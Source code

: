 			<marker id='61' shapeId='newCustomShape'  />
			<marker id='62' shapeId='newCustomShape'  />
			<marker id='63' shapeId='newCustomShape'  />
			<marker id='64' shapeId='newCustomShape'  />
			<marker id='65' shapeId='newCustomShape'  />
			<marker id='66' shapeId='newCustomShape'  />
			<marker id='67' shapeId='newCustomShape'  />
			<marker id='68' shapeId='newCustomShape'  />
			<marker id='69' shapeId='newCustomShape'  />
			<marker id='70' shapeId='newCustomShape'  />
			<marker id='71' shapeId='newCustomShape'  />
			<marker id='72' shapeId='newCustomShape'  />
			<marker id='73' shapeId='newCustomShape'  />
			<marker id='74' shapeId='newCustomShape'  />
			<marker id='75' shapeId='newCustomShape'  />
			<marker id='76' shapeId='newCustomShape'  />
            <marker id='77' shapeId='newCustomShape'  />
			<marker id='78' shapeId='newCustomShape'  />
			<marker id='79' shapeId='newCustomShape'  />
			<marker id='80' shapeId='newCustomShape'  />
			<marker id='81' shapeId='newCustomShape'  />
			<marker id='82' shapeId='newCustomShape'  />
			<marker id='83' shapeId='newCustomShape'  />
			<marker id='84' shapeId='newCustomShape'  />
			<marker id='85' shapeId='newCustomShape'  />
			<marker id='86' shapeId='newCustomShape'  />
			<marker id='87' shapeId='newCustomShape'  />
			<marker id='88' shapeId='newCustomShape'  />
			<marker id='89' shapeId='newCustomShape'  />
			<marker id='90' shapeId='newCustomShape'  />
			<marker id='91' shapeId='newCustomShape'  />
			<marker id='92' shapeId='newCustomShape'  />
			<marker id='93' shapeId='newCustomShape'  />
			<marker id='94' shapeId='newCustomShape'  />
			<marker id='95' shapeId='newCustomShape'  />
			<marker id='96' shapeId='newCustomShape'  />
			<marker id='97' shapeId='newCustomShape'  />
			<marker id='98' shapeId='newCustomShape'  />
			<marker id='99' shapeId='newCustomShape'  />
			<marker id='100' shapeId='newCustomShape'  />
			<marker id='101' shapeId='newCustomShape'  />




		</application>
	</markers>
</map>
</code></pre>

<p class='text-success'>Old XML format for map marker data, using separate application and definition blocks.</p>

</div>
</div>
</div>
^^^^^^^^
▶ [Exercise goal]: Look through the entries for lines containing the word "application" and return each one.

▶ [Task result]:
		</application>
<p class='text-success'>Old XML format for map marker data, using separate application and definition blocks.</p>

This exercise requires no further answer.